The euro lost some ground on Tuesday, a day after short-covering helped it pull away from two-month lows against the dollar, and remained vulnerable ahead of a Spanish bond auction as euro zone debt jitters showed no signs of abating. Spain is set to see its borrowing costs leap when it sells short-term bonds after concerns over its deficit and banking sector pushed longer term risk premiums above 6 percent and drove the cost of insuring its debt to a record high.
The developments fuelled concerns Madrid might fail to meet deficit targets as the country acknowledged it has probably tipped into its second recession since 2009. That would raise the risk of it being pushed into seeking an international bailout.
The common currency shed 0.2 percent to $1.3110, having aggressively pulled away from a nadir at $1.2995. Apart from short-covering, traders cited euro buying by European firms and repatriation of funds by euro zone banks as factors helping the pull back.
"There's a lot uncertainty about Spanish yields, so of course if something goes off script at the auction today the euro may come under pressure again," said Bank of Tokyo-Mitsubishi UFJ analyst Teppei Ino.
Traders said there were stop-loss sell orders below $1.2970 and were eyeing an strong support at $1.2954, at the 61.8 percent retracement of the euro's climb from its January low to a peak in February. Spain holds auctions of two-year and 10-year bonds on Thursday. Any sign that 10-year yields are heading closer to 7 percent - a level regarded as unsustainable - could prompt further euro weakness.

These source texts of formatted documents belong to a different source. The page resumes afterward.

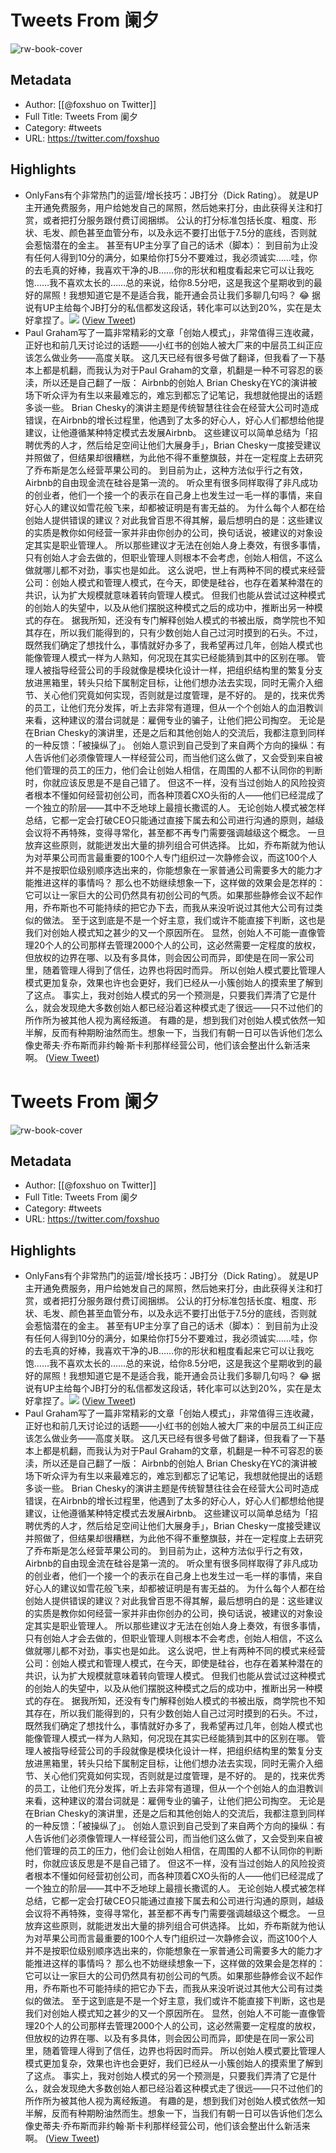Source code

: # Tweets From 阑夕

![rw-book-cover](https://pbs.twimg.com/profile_images/1550395556685819910/qnbrCfBf.jpg)

## Metadata
- Author: [[@foxshuo on Twitter]]
- Full Title: Tweets From 阑夕
- Category: #tweets
- URL: https://twitter.com/foxshuo

## Highlights
- OnlyFans有个非常热门的运营/增长技巧：JB打分（Dick Rating）。
  就是UP主开通免费服务，用户给她发自己的屌照，然后她来打分，由此获得关注和打赏，或者把打分服务跟付费订阅捆绑。
  公认的打分标准包括长度、粗度、形状、毛发、颜色甚至血管分布，以及永远不要打出低于7.5分的底线，否则就会惹恼潜在的金主。
  甚至有UP主分享了自己的话术（脚本）：
  到目前为止没有任何人得到10分的满分，如果给你打5分不要难过，我必须诚实……哇，你的去毛真的好棒，我喜欢干净的JB……你的形状和粗度看起来它可以让我吃饱……我不喜欢太长的……总的来说，给你8.5分吧，这是我这个星期收到的最好的屌照！我想知道它是不是适合我，能开通会员让我们多聊几句吗？
  😂
  据说有UP主给每个JB打分的私信都发这段话，转化率可以达到20%，实在是太好拿捏了。<img src='https://pbs.twimg.com/media/GDOOX2WaYAA4o4y.jpg'/> ([View Tweet](https://twitter.com/foxshuo/status/1743894026850566197))
- Paul Graham写了一篇非常精彩的文章「创始人模式」，非常值得三连收藏，正好也和前几天讨论过的话题——小红书的创始人被大厂来的中层员工纠正应该怎么做业务——高度关联。
  这几天已经有很多号做了翻译，但我看了一下基本上都是机翻，而我认为对于Paul Graham的文章，机翻是一种不可容忍的亵渎，所以还是自己翻了一版：
  Airbnb的创始人 Brian Chesky在YC的演讲被场下听众评为有生以来最难忘的，难忘到都忘了记笔记，我想就他提出的话题多谈一些。
  Brian Chesky的演讲主题是传统智慧往往会在经营大公司时造成错误，在Airbnb的增长过程里，他遇到了太多的好心人，好心人们都想给他提建议，让他遵循某种特定模式去发展Airbnb。
  这些建议可以简单总结为「招聘优秀的人才，然后给足空间让他们大展身手」，Brian Chesky一度接受建议并照做了，但结果却很糟糕，为此他不得不重整旗鼓，并在一定程度上去研究了乔布斯是怎么经营苹果公司的。
  到目前为止，这种方法似乎行之有效，Airbnb的自由现金流在硅谷是第一流的。
  听众里有很多同样取得了非凡成功的创业者，他们一个接一个的表示在自己身上也发生过一毛一样的事情，来自好心人的建议如雪花般飞来，却都被证明是有害无益的。
  为什么每个人都在给创始人提供错误的建议？对此我曾百思不得其解，最后想明白的是：这些建议的实质是教你如何经营一家并非由你创办的公司，换句话说，被建议的对象设定其实是职业管理人。
  所以那些建议才无法在创始人身上奏效，有很多事情，只有创始人才会去做的，但职业管理人则根本不会考虑，创始人相信，不这么做就哪儿都不对劲，事实也是如此。
  这么说吧，世上有两种不同的模式来经营公司：创始人模式和管理人模式，在今天，即使是硅谷，也存在着某种潜在的共识，认为扩大规模就意味着转向管理人模式。
  但我们也能从尝试过这种模式的创始人的失望中，以及从他们摆脱这种模式之后的成功中，推断出另一种模式的存在。
  据我所知，还没有专门解释创始人模式的书被出版，商学院也不知其存在，所以我们能得到的，只有少数创始人自己过河时摸到的石头。不过，既然我们确定了想找什么，事情就好办多了，我希望再过几年，创始人模式也能像管理人模式一样为人熟知，何况现在其实已经能猜到其中的区别在哪。
  管理人被指导经营公司的手段就像是模块化设计一样，把组织结构里的繁复分支放进黑箱里，转头只给下属制定目标，让他们想办法去实现，同时无需介入细节、关心他们究竟如何实现，否则就是过度管理，是不好的。
  是的，找来优秀的员工，让他们充分发挥，听上去非常有道理，但从一个个创始人的血泪教训来看，这种建议的潜台词就是：雇佣专业的骗子，让他们把公司掏空。
  无论是在Brian Chesky的演讲里，还是之后和其他创始人的交流后，我都注意到同样的一种反馈：「被操纵了」。
  创始人意识到自己受到了来自两个方向的操纵：有人告诉他们必须像管理人一样经营公司，而当他们这么做了，又会受到来自被他们管理的员工的压力，他们会让创始人相信，在周围的人都不认同你的判断时，你就应该反思是不是自己错了。
  但这不一样，没有当过创始人的风险投资者根本不懂如何经营初创公司，而各种顶着CXO头衔的人——他们已经混成了一个独立的阶层——其中不乏地球上最擅长撒谎的人。
  无论创始人模式被怎样总结，它都一定会打破CEO只能通过直接下属去和公司进行沟通的原则，越级会议将不再特殊，变得寻常化，甚至都不再专门需要强调越级这个概念。
  一旦放弃这些原则，就能迸发出大量的排列组合可供选择。
  比如，乔布斯就为他认为对苹果公司而言最重要的100个人专门组织过一次静修会议，而这100个人并不是按职位级别顺序选出来的，你能想象在一家普通公司需要多大的能力才能推进这样的事情吗？
  那么也不妨继续想象一下，这样做的效果会是怎样的：它可以让一家巨大的公司仍然具有初创公司的气质。如果那些静修会议不起作用，乔布斯也不可能持续的把它办下去，而我从来没听说过其他大公司有过类似的做法。
  至于这到底是不是一个好主意，我们或许不能直接下判断，这也是我们对创始人模式知之甚少的又一个原因所在。
  显然，创始人不可能一直像管理20个人的公司那样去管理2000个人的公司，这必然需要一定程度的放权，但放权的边界在哪、以及有多具体，则会因公司而异，即使是在同一家公司里，随着管理人得到了信任，边界也将因时而异。
  所以创始人模式要比管理人模式更加复杂，效果也许也会更好，我们已经从一小簇创始人的摸索里了解到了这点。
  事实上，我对创始人模式的另一个预测是，只要我们弄清了它是什么，就会发现绝大多数创始人都已经沿着这种模式走了很远——只不过他们的所作所为被其他人视为离经叛道。
  有趣的是，想到我们对创始人模式依然一知半解，反而有种期盼油然而生。想象一下，当我们有朝一日可以告诉他们怎么像史蒂夫·乔布斯而非约翰·斯卡利那样经营公司，他们该会整出什么新活来啊。 ([View Tweet](https://twitter.com/foxshuo/status/1830914171925602788))
# Tweets From 阑夕

![rw-book-cover](https://pbs.twimg.com/profile_images/1550395556685819910/qnbrCfBf.jpg)

## Metadata
- Author: [[@foxshuo on Twitter]]
- Full Title: Tweets From 阑夕
- Category: #tweets
- URL: https://twitter.com/foxshuo

## Highlights
- OnlyFans有个非常热门的运营/增长技巧：JB打分（Dick Rating）。
  就是UP主开通免费服务，用户给她发自己的屌照，然后她来打分，由此获得关注和打赏，或者把打分服务跟付费订阅捆绑。
  公认的打分标准包括长度、粗度、形状、毛发、颜色甚至血管分布，以及永远不要打出低于7.5分的底线，否则就会惹恼潜在的金主。
  甚至有UP主分享了自己的话术（脚本）：
  到目前为止没有任何人得到10分的满分，如果给你打5分不要难过，我必须诚实……哇，你的去毛真的好棒，我喜欢干净的JB……你的形状和粗度看起来它可以让我吃饱……我不喜欢太长的……总的来说，给你8.5分吧，这是我这个星期收到的最好的屌照！我想知道它是不是适合我，能开通会员让我们多聊几句吗？
  😂
  据说有UP主给每个JB打分的私信都发这段话，转化率可以达到20%，实在是太好拿捏了。<img src='https://pbs.twimg.com/media/GDOOX2WaYAA4o4y.jpg'/> ([View Tweet](https://twitter.com/foxshuo/status/1743894026850566197))
- Paul Graham写了一篇非常精彩的文章「创始人模式」，非常值得三连收藏，正好也和前几天讨论过的话题——小红书的创始人被大厂来的中层员工纠正应该怎么做业务——高度关联。
  这几天已经有很多号做了翻译，但我看了一下基本上都是机翻，而我认为对于Paul Graham的文章，机翻是一种不可容忍的亵渎，所以还是自己翻了一版：
  Airbnb的创始人 Brian Chesky在YC的演讲被场下听众评为有生以来最难忘的，难忘到都忘了记笔记，我想就他提出的话题多谈一些。
  Brian Chesky的演讲主题是传统智慧往往会在经营大公司时造成错误，在Airbnb的增长过程里，他遇到了太多的好心人，好心人们都想给他提建议，让他遵循某种特定模式去发展Airbnb。
  这些建议可以简单总结为「招聘优秀的人才，然后给足空间让他们大展身手」，Brian Chesky一度接受建议并照做了，但结果却很糟糕，为此他不得不重整旗鼓，并在一定程度上去研究了乔布斯是怎么经营苹果公司的。
  到目前为止，这种方法似乎行之有效，Airbnb的自由现金流在硅谷是第一流的。
  听众里有很多同样取得了非凡成功的创业者，他们一个接一个的表示在自己身上也发生过一毛一样的事情，来自好心人的建议如雪花般飞来，却都被证明是有害无益的。
  为什么每个人都在给创始人提供错误的建议？对此我曾百思不得其解，最后想明白的是：这些建议的实质是教你如何经营一家并非由你创办的公司，换句话说，被建议的对象设定其实是职业管理人。
  所以那些建议才无法在创始人身上奏效，有很多事情，只有创始人才会去做的，但职业管理人则根本不会考虑，创始人相信，不这么做就哪儿都不对劲，事实也是如此。
  这么说吧，世上有两种不同的模式来经营公司：创始人模式和管理人模式，在今天，即使是硅谷，也存在着某种潜在的共识，认为扩大规模就意味着转向管理人模式。
  但我们也能从尝试过这种模式的创始人的失望中，以及从他们摆脱这种模式之后的成功中，推断出另一种模式的存在。
  据我所知，还没有专门解释创始人模式的书被出版，商学院也不知其存在，所以我们能得到的，只有少数创始人自己过河时摸到的石头。不过，既然我们确定了想找什么，事情就好办多了，我希望再过几年，创始人模式也能像管理人模式一样为人熟知，何况现在其实已经能猜到其中的区别在哪。
  管理人被指导经营公司的手段就像是模块化设计一样，把组织结构里的繁复分支放进黑箱里，转头只给下属制定目标，让他们想办法去实现，同时无需介入细节、关心他们究竟如何实现，否则就是过度管理，是不好的。
  是的，找来优秀的员工，让他们充分发挥，听上去非常有道理，但从一个个创始人的血泪教训来看，这种建议的潜台词就是：雇佣专业的骗子，让他们把公司掏空。
  无论是在Brian Chesky的演讲里，还是之后和其他创始人的交流后，我都注意到同样的一种反馈：「被操纵了」。
  创始人意识到自己受到了来自两个方向的操纵：有人告诉他们必须像管理人一样经营公司，而当他们这么做了，又会受到来自被他们管理的员工的压力，他们会让创始人相信，在周围的人都不认同你的判断时，你就应该反思是不是自己错了。
  但这不一样，没有当过创始人的风险投资者根本不懂如何经营初创公司，而各种顶着CXO头衔的人——他们已经混成了一个独立的阶层——其中不乏地球上最擅长撒谎的人。
  无论创始人模式被怎样总结，它都一定会打破CEO只能通过直接下属去和公司进行沟通的原则，越级会议将不再特殊，变得寻常化，甚至都不再专门需要强调越级这个概念。
  一旦放弃这些原则，就能迸发出大量的排列组合可供选择。
  比如，乔布斯就为他认为对苹果公司而言最重要的100个人专门组织过一次静修会议，而这100个人并不是按职位级别顺序选出来的，你能想象在一家普通公司需要多大的能力才能推进这样的事情吗？
  那么也不妨继续想象一下，这样做的效果会是怎样的：它可以让一家巨大的公司仍然具有初创公司的气质。如果那些静修会议不起作用，乔布斯也不可能持续的把它办下去，而我从来没听说过其他大公司有过类似的做法。
  至于这到底是不是一个好主意，我们或许不能直接下判断，这也是我们对创始人模式知之甚少的又一个原因所在。
  显然，创始人不可能一直像管理20个人的公司那样去管理2000个人的公司，这必然需要一定程度的放权，但放权的边界在哪、以及有多具体，则会因公司而异，即使是在同一家公司里，随着管理人得到了信任，边界也将因时而异。
  所以创始人模式要比管理人模式更加复杂，效果也许也会更好，我们已经从一小簇创始人的摸索里了解到了这点。
  事实上，我对创始人模式的另一个预测是，只要我们弄清了它是什么，就会发现绝大多数创始人都已经沿着这种模式走了很远——只不过他们的所作所为被其他人视为离经叛道。
  有趣的是，想到我们对创始人模式依然一知半解，反而有种期盼油然而生。想象一下，当我们有朝一日可以告诉他们怎么像史蒂夫·乔布斯而非约翰·斯卡利那样经营公司，他们该会整出什么新活来啊。 ([View Tweet](https://twitter.com/foxshuo/status/1830914171925602788))
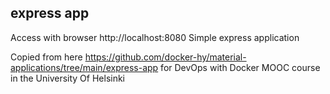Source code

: ## express app

Access with browser http://localhost:8080
Simple express application

Copied from here https://github.com/docker-hy/material-applications/tree/main/express-app for DevOps with Docker MOOC course in the University Of Helsinki
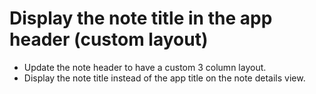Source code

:# Display the note title in the app header (custom layout)
- Update the note header to have a custom 3 column layout.
- Display the note title instead of the app title on the note details view.

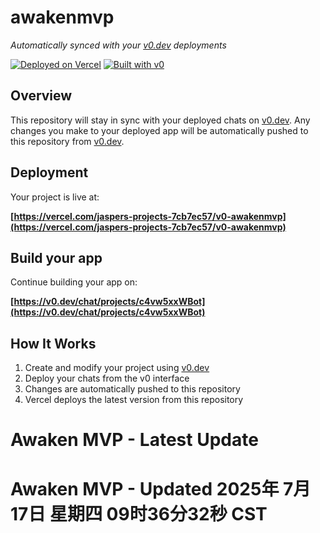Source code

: # awakenmvp

*Automatically synced with your [v0.dev](https://v0.dev) deployments*

[![Deployed on Vercel](https://img.shields.io/badge/Deployed%20on-Vercel-black?style=for-the-badge&logo=vercel)](https://vercel.com/jaspers-projects-7cb7ec57/v0-awakenmvp)
[![Built with v0](https://img.shields.io/badge/Built%20with-v0.dev-black?style=for-the-badge)](https://v0.dev/chat/projects/c4vw5xxWBot)

## Overview

This repository will stay in sync with your deployed chats on [v0.dev](https://v0.dev).
Any changes you make to your deployed app will be automatically pushed to this repository from [v0.dev](https://v0.dev).

## Deployment

Your project is live at:

**[https://vercel.com/jaspers-projects-7cb7ec57/v0-awakenmvp](https://vercel.com/jaspers-projects-7cb7ec57/v0-awakenmvp)**

## Build your app

Continue building your app on:

**[https://v0.dev/chat/projects/c4vw5xxWBot](https://v0.dev/chat/projects/c4vw5xxWBot)**

## How It Works

1. Create and modify your project using [v0.dev](https://v0.dev)
2. Deploy your chats from the v0 interface
3. Changes are automatically pushed to this repository
4. Vercel deploys the latest version from this repository
# Awaken MVP - Latest Update
# Awaken MVP - Updated 2025年 7月17日 星期四 09时36分32秒 CST

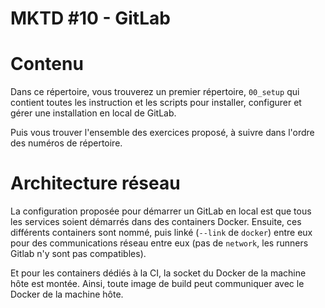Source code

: MKTD #10 - GitLab
===

# Contenu

Dans ce répertoire, vous trouverez un premier répertoire, `00_setup` qui contient toutes les instruction et les scripts pour installer, configurer et gérer une installation en local de GitLab.

Puis vous trouver l'ensemble des exercices proposé, à suivre dans l'ordre des numéros de répertoire.

# Architecture réseau

La configuration proposée pour démarrer un GitLab en local est que tous les services soient démarrés dans des containers Docker. Ensuite, ces différents containers sont nommé, puis linké (`--link` de `docker`) entre eux pour des communications réseau entre eux (pas de `network`, les runners Gitlab n'y sont pas compatibles).

Et pour les containers dédiés à la CI, la socket du Docker de la machine hôte est montée. Ainsi, toute image de build peut communiquer avec le Docker de la machine hôte.
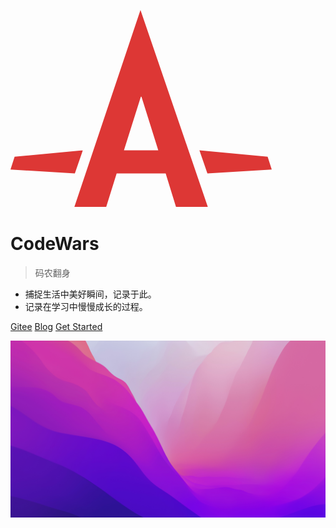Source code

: ![logo](data:image/svg+xml;base64,PHN2ZyB4bWxucz0iaHR0cDovL3d3dy53My5vcmcvMjAwMC9zdmciIHdpZHRo%0APSI0MTcuNjEiIGhlaWdodD0iMzE0Ljc4IiB2aWV3Qm94PSIwIDAgNDE3LjYw%0ANiAzMTQuNzgiPjxwYXRoIGZpbGw9IiNERDM3MzUiIGQ9Ik0xMDIuMTQgMzE0%0ALjc4aDUwLjg1NmwxNi42ODQtNTMuMzg2aDc4LjM2bDE2LjUwNyA1My4zODZo%0ANTAuODU2TDIwNy43NjMgMGwtMTA1LjYzIDMxNC43OHpNMjA5LjM2IDEzOC43%0AbDI2Ljg0NiA4NS41NEgxODEuMzVsMjcuMDEyLTg1LjU0aC45OTd6bTIwOC4y%0ANSAxMTYuNDJsLTYuNTgzLTIwLjU3Mi0xMDkuMDMtMTAuMjg1IDEyLjc1NSAz%0ANy4wMyAxMDIuODUtNi4xN3ptLTMwMi0zMC44Nkw2LjU4IDIzNC41NWwtNi41%0AODMgMjAuNTcgMTAyLjg2IDYuMTcyIDEyLjc1LTM3LjAzeiIvPjwvc3ZnPg==)

# CodeWars

> 码农翻身

* 捕捉生活中美好瞬间，记录于此。
* 记录在学习中慢慢成长的过程。

[Gitee](https://gitee.com/Mkingm?_blank)
[Blog](http://www.mryan.xyz/?_blank)
[Get Started](_sidebar.md)

<!-- background image -->
![](_media/bg2.jpg)
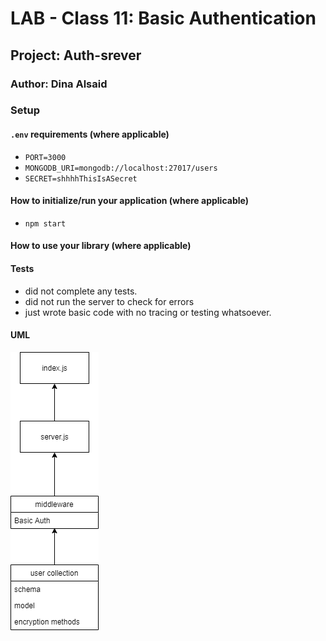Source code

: # LAB - Class 11: Basic Authentication

## Project: Auth-srever

### Author: Dina Alsaid

### Setup

#### `.env` requirements (where applicable)

- `PORT=3000`
- `MONGODB_URI=mongodb://localhost:27017/users`
- `SECRET=shhhhThisIsASecret`

#### How to initialize/run your application (where applicable)

- `npm start`

#### How to use your library (where applicable)

#### Tests

- did not complete any tests.
- did not run the server to check for errors
- just wrote basic code with no tracing or testing whatsoever.

#### UML

![class 11 UML](./class11.png)
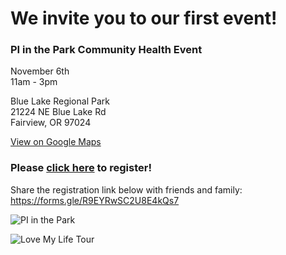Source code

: # We invite you to our first event!

### PI in the Park Community Health Event

November 6th  
11am - 3pm

Blue Lake Regional Park  
21224 NE Blue Lake Rd  
Fairview, OR 97024

[View on Google Maps](https://g.page/blue-lake-regional-park)

### Please [click here](https://forms.gle/R9EYRwSC2U8E4kQs7) to register!

Share the registration link below with friends and family:  
https://forms.gle/R9EYRwSC2U8E4kQs7

![PI in the Park](/images/pi_in_the_park.jpeg)

![Love My Life Tour](/images/love_my_life.jpeg)

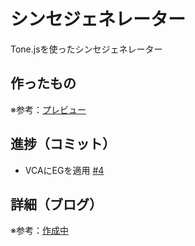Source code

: # シンセジェネレーター

Tone.jsを使ったシンセジェネレーター

## 作ったもの

※参考：[プレビュー]()

## 進捗（コミット）

- VCAにEGを適用  [#4](https://github.com/ryo-i/synth-generator/issues/5)

## 詳細（ブログ）

※参考：[作成中]()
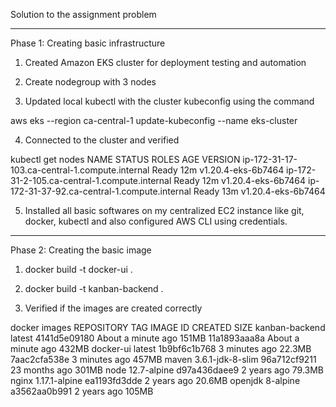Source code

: Solution to the assignment problem

*******************************************************************************************

Phase 1: Creating basic infrastructure

1. Created Amazon EKS cluster for deployment testing and automation

2. Create nodegroup with 3 nodes

3. Updated local kubectl with the cluster kubeconfig using the command

  aws eks --region ca-central-1 update-kubeconfig --name eks-cluster

4. Connected to the cluster and verified

kubectl get nodes
NAME                                             STATUS   ROLES    AGE   VERSION
ip-172-31-17-103.ca-central-1.compute.internal   Ready    <none>   12m   v1.20.4-eks-6b7464
ip-172-31-2-105.ca-central-1.compute.internal    Ready    <none>   12m   v1.20.4-eks-6b7464
ip-172-31-37-92.ca-central-1.compute.internal    Ready    <none>   13m   v1.20.4-eks-6b7464

5. Installed all basic softwares on my centralized EC2 instance like git, docker, kubectl and also configured AWS CLI using credentials.

************************************************************************************************


Phase 2: Creating the basic image

1. docker build -t docker-ui .

2. docker build -t kanban-backend .

3. Verified if the images are created correctly 

docker images
REPOSITORY       TAG                IMAGE ID       CREATED              SIZE
kanban-backend   latest             4141d5e09180   About a minute ago   151MB
<none>           <none>             11a1893aaa8a   About a minute ago   432MB
docker-ui        latest             1b9bf6c1b768   3 minutes ago        22.3MB
<none>           <none>             7aac2cfa538e   3 minutes ago        457MB
maven            3.6.1-jdk-8-slim   96a712cf9211   23 months ago        301MB
node             12.7-alpine        d97a436daee9   2 years ago          79.3MB
nginx            1.17.1-alpine      ea1193fd3dde   2 years ago          20.6MB
openjdk          8-alpine           a3562aa0b991   2 years ago          105MB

"Investors are beginning to question if Spain's fiscal austerity measures could be sustainable as its economy deteriorates, while sluggish growth would push housing prices lower and raise the risk of nonperforming loans ballooning," said Takao Hattori, senior investment strategist at Mitsubishi UFJ Morgan Stanley Securities in Tokyo. Against the yen, the euro was 0.2 percent down at 105.43 yen, having hit the trough of 104.63 yen on Monday, a level not seen since mid-February. The Australian dollar fetched $1.0320, down 0.4 percent on the day, with support seen around 1.0310, while the New Zealand dollar was down 0.5 percent at $0.8157.